Tiffany (dog) with Amanda (left) and Samantha


So as I was saying goodbye to my golfer, I wanted to leave him with something.  I told him what Lebanese Philosopher Kahlil Ghibran wrote about in The Prophet; something that we included in Follow the Dog Home.  Sorrow carves away at your being so the vessel can be refilled in whole when joy returns.  It's like a tall glass of cold lemonade on a hot summer day.  Were we not parched in body and spirit before, the replenishment wouldn't be as refreshing.


Beverly (dog) with (L to R) Samantha, Kevin and Amanda




Thursday, July 19, 2012

One Golden Dog, Two Kevin Walshes

I talked to the other Kevin Walsh.  Who's he?  He's the guy who found my Golden Retriever, Susie, on the campus of Purdue University.  I wrote about this in Follow the Dog Home on pages 147 & 148.  That's him below.
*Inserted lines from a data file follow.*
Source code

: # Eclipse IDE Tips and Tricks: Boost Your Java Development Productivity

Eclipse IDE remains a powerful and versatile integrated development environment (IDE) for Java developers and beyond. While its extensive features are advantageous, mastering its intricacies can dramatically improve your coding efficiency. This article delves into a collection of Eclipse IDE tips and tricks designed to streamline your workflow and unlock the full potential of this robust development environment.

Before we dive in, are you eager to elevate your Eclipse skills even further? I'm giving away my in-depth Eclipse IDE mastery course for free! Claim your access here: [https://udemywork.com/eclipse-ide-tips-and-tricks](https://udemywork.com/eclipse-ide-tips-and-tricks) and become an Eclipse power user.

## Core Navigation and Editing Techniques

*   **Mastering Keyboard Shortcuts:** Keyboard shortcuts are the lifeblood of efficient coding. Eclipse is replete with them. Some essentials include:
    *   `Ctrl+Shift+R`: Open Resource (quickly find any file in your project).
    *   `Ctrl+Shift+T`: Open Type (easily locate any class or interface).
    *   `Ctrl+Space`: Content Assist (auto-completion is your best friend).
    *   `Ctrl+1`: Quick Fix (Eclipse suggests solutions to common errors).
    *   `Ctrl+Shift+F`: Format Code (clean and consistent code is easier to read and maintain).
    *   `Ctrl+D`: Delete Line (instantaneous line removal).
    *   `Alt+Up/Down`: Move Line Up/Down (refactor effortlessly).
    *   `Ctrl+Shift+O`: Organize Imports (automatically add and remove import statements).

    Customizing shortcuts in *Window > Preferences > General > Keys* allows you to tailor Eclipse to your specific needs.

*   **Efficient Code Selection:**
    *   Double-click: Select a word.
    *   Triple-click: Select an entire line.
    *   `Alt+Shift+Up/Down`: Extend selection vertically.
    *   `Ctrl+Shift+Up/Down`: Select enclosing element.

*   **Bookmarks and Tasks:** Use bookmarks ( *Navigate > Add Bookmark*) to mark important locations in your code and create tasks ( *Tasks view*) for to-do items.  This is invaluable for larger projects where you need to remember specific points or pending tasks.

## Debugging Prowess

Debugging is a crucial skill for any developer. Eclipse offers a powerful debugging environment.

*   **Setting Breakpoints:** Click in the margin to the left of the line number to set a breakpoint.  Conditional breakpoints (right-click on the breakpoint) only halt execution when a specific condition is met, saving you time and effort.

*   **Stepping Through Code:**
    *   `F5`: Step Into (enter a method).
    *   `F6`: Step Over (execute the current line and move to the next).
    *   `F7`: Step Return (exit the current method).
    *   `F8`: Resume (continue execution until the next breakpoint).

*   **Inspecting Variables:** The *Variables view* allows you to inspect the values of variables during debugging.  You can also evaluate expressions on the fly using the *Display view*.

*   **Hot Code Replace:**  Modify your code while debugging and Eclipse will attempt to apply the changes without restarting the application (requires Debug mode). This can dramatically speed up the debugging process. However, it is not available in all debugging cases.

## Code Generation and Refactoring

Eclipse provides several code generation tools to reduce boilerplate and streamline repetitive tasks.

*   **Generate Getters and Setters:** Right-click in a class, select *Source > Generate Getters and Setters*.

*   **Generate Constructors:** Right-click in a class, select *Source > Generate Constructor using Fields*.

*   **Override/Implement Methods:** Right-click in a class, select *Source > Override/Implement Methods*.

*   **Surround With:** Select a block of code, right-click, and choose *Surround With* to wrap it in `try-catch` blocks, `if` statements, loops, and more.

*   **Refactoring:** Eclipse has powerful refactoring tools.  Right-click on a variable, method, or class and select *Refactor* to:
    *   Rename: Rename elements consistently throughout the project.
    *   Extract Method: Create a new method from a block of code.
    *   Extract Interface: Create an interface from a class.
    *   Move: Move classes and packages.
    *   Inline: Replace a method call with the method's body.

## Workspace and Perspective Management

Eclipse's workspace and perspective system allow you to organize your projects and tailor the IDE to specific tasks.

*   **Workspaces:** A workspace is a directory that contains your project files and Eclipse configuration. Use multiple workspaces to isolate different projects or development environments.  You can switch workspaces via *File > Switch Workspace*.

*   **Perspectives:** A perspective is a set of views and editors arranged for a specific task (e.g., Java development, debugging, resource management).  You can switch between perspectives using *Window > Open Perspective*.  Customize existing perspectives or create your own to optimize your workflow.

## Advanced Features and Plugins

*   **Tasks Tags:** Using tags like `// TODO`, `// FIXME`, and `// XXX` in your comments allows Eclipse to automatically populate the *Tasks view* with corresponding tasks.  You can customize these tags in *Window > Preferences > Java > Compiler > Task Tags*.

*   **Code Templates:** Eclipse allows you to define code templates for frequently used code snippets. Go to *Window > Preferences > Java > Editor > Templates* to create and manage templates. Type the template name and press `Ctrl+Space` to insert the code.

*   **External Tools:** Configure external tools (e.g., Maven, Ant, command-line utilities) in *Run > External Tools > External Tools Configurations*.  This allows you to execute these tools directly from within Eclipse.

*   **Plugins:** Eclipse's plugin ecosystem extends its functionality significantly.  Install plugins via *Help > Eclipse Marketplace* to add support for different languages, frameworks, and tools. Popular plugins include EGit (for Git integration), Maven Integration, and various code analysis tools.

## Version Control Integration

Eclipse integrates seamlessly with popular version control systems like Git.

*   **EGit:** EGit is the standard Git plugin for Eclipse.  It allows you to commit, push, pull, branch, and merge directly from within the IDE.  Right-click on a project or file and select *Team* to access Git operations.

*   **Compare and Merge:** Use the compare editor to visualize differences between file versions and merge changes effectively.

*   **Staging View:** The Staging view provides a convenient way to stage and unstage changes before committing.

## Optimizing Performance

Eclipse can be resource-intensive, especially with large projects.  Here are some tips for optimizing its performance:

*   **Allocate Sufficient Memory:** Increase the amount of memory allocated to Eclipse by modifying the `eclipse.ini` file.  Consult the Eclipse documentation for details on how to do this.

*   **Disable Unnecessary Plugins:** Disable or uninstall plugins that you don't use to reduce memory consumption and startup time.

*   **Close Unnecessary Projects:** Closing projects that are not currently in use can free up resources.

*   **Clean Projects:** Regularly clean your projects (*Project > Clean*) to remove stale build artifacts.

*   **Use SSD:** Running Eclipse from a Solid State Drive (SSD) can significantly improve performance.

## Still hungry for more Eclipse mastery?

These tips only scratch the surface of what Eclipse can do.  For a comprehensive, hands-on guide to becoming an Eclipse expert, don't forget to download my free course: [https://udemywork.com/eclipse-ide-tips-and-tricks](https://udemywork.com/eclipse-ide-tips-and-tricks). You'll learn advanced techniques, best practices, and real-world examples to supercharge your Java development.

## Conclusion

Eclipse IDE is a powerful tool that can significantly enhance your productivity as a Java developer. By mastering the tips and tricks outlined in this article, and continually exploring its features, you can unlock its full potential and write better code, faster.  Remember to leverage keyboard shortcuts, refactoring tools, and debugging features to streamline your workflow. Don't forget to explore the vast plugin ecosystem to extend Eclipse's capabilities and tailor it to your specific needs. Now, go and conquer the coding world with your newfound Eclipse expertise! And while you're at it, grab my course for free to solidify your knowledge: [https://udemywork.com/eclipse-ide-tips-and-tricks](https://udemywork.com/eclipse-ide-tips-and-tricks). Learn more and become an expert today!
Kevin Walsh, Purdue Graduate, Dog Finder


Actually the better way to describe it is, Susie found him--on a campus of 40,000 students in West Lafayette, Indiana.  My adventurous dog slipped out of my fraternity house, as she often did, and somehow managed to find her way into a different frat.  Low and behold Susie walked into Kevin Walsh's room on the second floor of the Sigma Epsilon Phi house.  Nobody knows how she found her way there.  Satisfied with her discovery, she plunked down on his floor and took a nap.

Susie and Walsh Family, 1988


Many of our readers have told us Susie finding the other Kevin Walsh is their favorite story.  They also wondered whether I'd been in touch with my namesake, with news about the book.  Twenty three years after the 1989 discovery, we reconnected.

The other Kevin Walsh lives in suburban Chicago, and it turns out we have more in common than our name.  We're both married with children, and all of our kids are girls.  I have a Samantha (coauthor of Follow the Dog Home), he has a Samantha.  There's probably more that we'll discover later.

I'm sending Kevin a book.  He doesn't have a dog now, but he did growing up.  He tells me his wife and kids are really putting the pressure on him to get a puppy.   Something tells me after his family reads Follow the Dog Home, they'll get one.  And if they do, we'll have another good Kevin Walsh dog story to tell.